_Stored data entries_
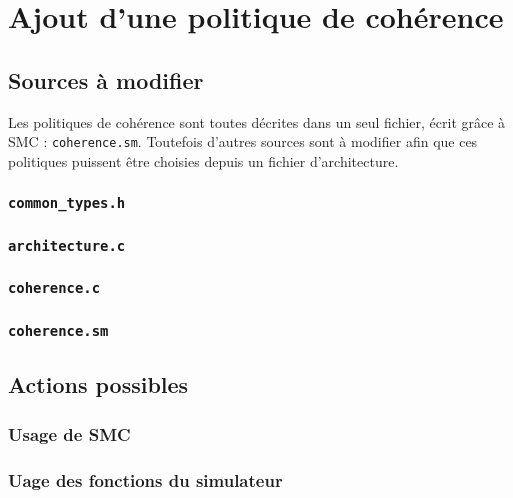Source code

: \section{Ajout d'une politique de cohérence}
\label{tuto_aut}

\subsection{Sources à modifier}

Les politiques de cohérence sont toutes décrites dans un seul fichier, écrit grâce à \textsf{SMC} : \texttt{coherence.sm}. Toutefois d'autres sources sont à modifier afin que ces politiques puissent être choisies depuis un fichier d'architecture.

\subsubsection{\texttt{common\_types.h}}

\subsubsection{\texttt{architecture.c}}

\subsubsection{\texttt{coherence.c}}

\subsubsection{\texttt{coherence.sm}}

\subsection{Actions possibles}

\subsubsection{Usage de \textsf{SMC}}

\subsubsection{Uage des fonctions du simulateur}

* * *

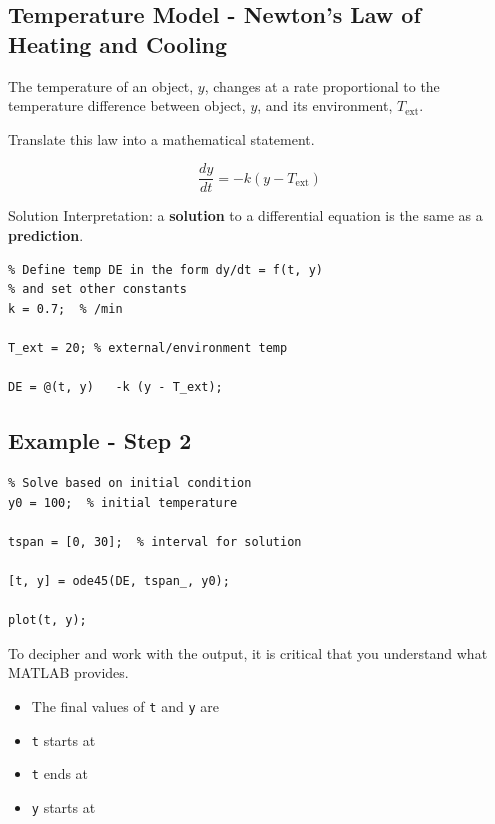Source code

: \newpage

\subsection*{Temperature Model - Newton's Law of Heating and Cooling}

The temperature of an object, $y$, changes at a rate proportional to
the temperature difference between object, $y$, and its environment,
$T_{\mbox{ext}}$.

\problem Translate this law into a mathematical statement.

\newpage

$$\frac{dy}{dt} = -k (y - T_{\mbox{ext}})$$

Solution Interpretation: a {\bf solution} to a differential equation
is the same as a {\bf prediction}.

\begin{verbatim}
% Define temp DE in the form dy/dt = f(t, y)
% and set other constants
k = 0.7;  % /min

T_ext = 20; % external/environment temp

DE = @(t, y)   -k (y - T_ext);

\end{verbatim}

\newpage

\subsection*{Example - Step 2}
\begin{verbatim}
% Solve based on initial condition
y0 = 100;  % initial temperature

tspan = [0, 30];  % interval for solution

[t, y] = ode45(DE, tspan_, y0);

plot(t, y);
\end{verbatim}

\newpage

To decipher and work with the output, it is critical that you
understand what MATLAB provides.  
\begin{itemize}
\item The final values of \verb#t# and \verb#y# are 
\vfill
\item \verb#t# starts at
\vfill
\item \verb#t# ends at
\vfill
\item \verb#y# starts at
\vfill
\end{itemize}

_Action item_
What you give back should be exactly the lines of the data above from the line with "The temperature of" through the line with "T_ext = 20; % external/environment temp", both of those included, and nothing more.

_Response area_
The temperature of an object, $y$, changes at a rate proportional to
the temperature difference between object, $y$, and its environment,
$T_{\mbox{ext}}$.

\problem Translate this law into a mathematical statement.

\newpage

$$\frac{dy}{dt} = -k (y - T_{\mbox{ext}})$$

Solution Interpretation: a {\bf solution} to a differential equation
is the same as a {\bf prediction}.

\begin{verbatim}
% Define temp DE in the form dy/dt = f(t, y)
% and set other constants
k = 0.7;  % /min

T_ext = 20; % external/environment temp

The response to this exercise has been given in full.